Die Romantik von Jena, die nationale Erneuerung Preußens und die Kämpfe um eine religiös begründete Staatsauffassung nach dem Kriege sind die entscheidenden geistigen Wesenheiten, die Steffens miterlebte, in sich aufnahm und mit dem wunderbar zarten und zugleich bestimmten Instrument seiner Sprache der Nachwelt übermittelte. Die politischen Begebenheiten in den Freiheitskriegen wirken in der Steffensschen Schilderung – und diese Erkenntnis macht sie so besonders wertvoll – als eine der Einwirkung von Seiten eines mächtigen Feindes wie einer vorübergehenden Lähmung im Inneren still und unablässig vom Grunde her entgegenwirkende Bewegung eines im Metaphysischen verankerten Volkskörpers, dessen Zukunft ständig von geistigen Impulsen angestoßen und gestaltet wird. Sinnbildliche Namen hierfür sind in Steffens' Rückschau Gneisenau, Stein, Schleiermacher, Wilhelm von Humboldt, Scharnhorst und Blücher; sie stellen die nach außen erkennbaren, in die Breite wirkenden gleichen Entladungen jener völkischen Energie dar, die sich, ins Innere gewendet, in Goethe, Fichte und Schelling anschickte, die Weltherrschaft für den deutschen Geist zu erobern. Denn alle Taten der Führer und Helden als ein geistig Gemeinsames mit denen der Dichter und Denker zu sehen, blieb dieser rein gestimmten Seele ein unumstößliches Erleben. Der Greis schrieb seinen Lebensrückblick am Ende seines Lebens; er bedauerte es, daß sich kein großes welthaltiges Gedicht wie etwa Dantes Commedia aus ihm heraus hatte vollenden wollen; Steffens hat aber – so scheint es uns heute – die ihm von der Natur gestellte Aufgabe nicht besser erledigen können als mit Hilfe seines durch die Strenge des Philosophen auf das Zusammenschauen eingestellten Blickes, der uns in seinem Vermächtnis die eindrucksstärkste Bildersammlung aus einer großartigen Epoche der deutschen Geschichte geschenkt hat.

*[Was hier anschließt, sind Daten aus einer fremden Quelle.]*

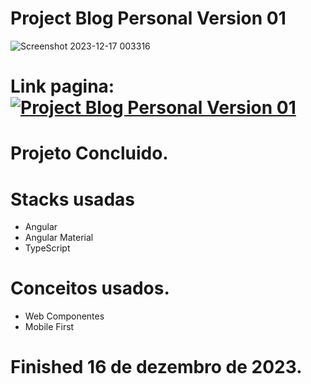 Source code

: # Project Blog Personal Version 01


![Screenshot 2023-12-17 003316](https://github.com/DanielKremes/project_blog_personal/assets/145404663/fe030ac1-846c-4d93-9ce5-66dd7348a7a2)


# Link pagina: [![Project Blog Personal Version 01](https://img.shields.io/badge/Project_Blog_Personal_Version_01-DD0031?style=for-the-badge&logo=Angular&logoColor=white)](https://danielkremes.github.io/project_blog_personal/)

# Projeto Concluido.

# Stacks usadas
- Angular
- Angular Material
- TypeScript
  
# Conceitos usados.
- Web Componentes
- Mobile First
  
# Finished 16 de dezembro de 2023.

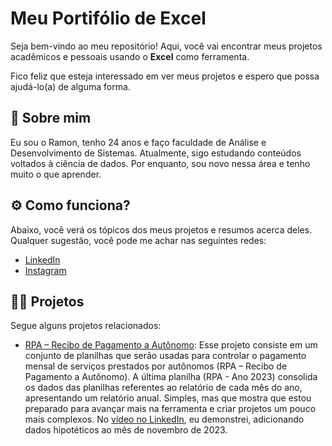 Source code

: 
# Meu Portifólio de Excel

Seja bem-vindo ao meu repositório! Aqui, você vai encontrar meus projetos acadêmicos e pessoais usando o **Excel** como ferramenta.

Fico feliz que esteja interessado em ver meus projetos e espero que possa ajudá-lo(a) de alguma forma.


## 🚀 Sobre mim
Eu sou o Ramon, tenho 24 anos e faço faculdade de Análise e Desenvolvimento de Sistemas. Atualmente, sigo estudando conteúdos voltados à ciência de dados. Por enquanto, sou novo nessa área e tenho muito o que aprender.


## ⚙️ Como funciona?

Abaixo, você verá os tópicos dos meus projetos e resumos acerca deles. Qualquer sugestão, você pode me achar nas seguintes redes:

 - [LinkedIn](https://www.linkedin.com/in/ramon-nery/)
 - [Instagram](https://www.instagram.com/ramonnery.jpeg/)
 

## 👨‍💻 Projetos

Segue alguns projetos relacionados:

- [RPA – Recibo de Pagamento a Autônomo](https://github.com/ramonnery/portifolio-datascience/tree/main/Classifica%C3%A7%C3%A3o%20de%20Imagens](https://github.com/ramonnery/portfolio-excel/blob/main/projeto-rpa.xlsx)): Esse projeto consiste em um conjunto de planilhas que serão usadas para controlar o pagamento mensal de serviços prestados por autônomos (RPA – Recibo de Pagamento a Autônomo). A última planilha (RPA - Ano 2023) consolida os dados das planilhas referentes ao relatório de cada mês do ano, apresentando um relatório anual. Simples, mas que mostra que estou preparado para avançar mais na ferramenta e criar projetos um pouco mais complexos. No [vídeo no LinkedIn](https://www.linkedin.com/feed/update/urn:li:activity:7120514128825204736/), eu demonstrei, adicionando dados hipotéticos ao mês de novembro de 2023.
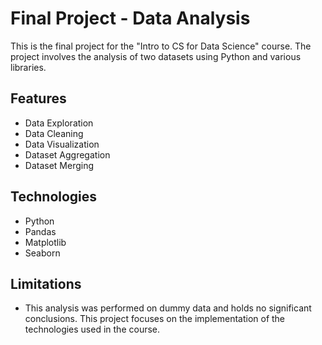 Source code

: # Final Project - Data Analysis

This is the final project for the "Intro to CS for Data Science" course. The project involves the analysis of two datasets using Python and various libraries.


## Features

- Data Exploration
- Data Cleaning 
- Data Visualization
- Dataset Aggregation
- Dataset Merging

## Technologies

- Python
- Pandas
- Matplotlib
- Seaborn

## Limitations
- This analysis was performed on dummy data and holds no significant conclusions. This project focuses on the implementation of the technologies used in the course.
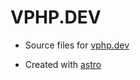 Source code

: # VPHP.DEV

- Source files for [vphp.dev](https://vphp.dev)

- Created with [astro](https://astro.build)
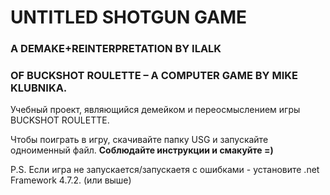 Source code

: # UNTITLED SHOTGUN GAME
### A DEMAKE+REINTERPRETATION BY ILALK 
### OF BUCKSHOT ROULETTE – A COMPUTER GAME BY MIKE KLUBNIKA.
Учебный проект, являющийся демейком и переосмыслением игры BUCKSHOT ROULETTE.

Чтобы поиграть в игру, скачивайте папку USG и запускайте одноименный файл. <b>Соблюдайте инструкции и смакуйте =)</b> 

P.S. Если игра не запускается/запускаетя с ошибками - установите .net Framework 4.7.2. (или выше)
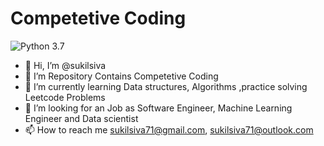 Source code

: # Competetive Coding
![Python 3.7](https://img.shields.io/badge/Python-3.7-brightgreen.svg)

- 👋 Hi, I’m @sukilsiva
- 👀 I’m Repository Contains Competetive Coding
- 🌱 I’m currently learning Data structures, Algorithms ,practice solving Leetcode Problems
- 💞️ I’m looking for an Job as Software Engineer, Machine Learning Engineer and Data scientist
- 📫 How to reach me sukilsiva71@gmail.com, sukilsiva71@outlook.com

Aus der Art des Gegenstandes ergab sich für den Herausgeber die besondere Verpflichtung, das Werk »Was ich erlebte« in der Anlage als Ganzes zu erhalten, aber das aus ihm auszuscheiden, was unter der veränderten Blicklage zu sehr auf Einzelheiten eingeht oder ein durch die Geschichte bewiesenes irriges Urteil des Verfassers verrät. Die zehn Bände des ursprünglichen Werkes wurden insofern als Einheit in sich erhalten, als sie von dem Herausgeber gleichsam komprimiert und mit überleitendem (im Satz unterschiedenem) Bericht versehen wurden, so daß der Fluß des Steffensschen Lebens gewahrt blieb und der Leser ohne Unterbrechungen dem Gang der Geistes- und Wissenschaftsgeschichte in Deutschland von den achtziger Jahren des achtzehnten Jahrhunderts bis zur Thronbesteigung Friedrich Wilhelms IV. und ihren wesentlichen politischen Zeitgeschehnissen folgen kann. Vor allem sind die geistigen Grundrichtungen des Mannes und des Werkes rein mitgeteilt.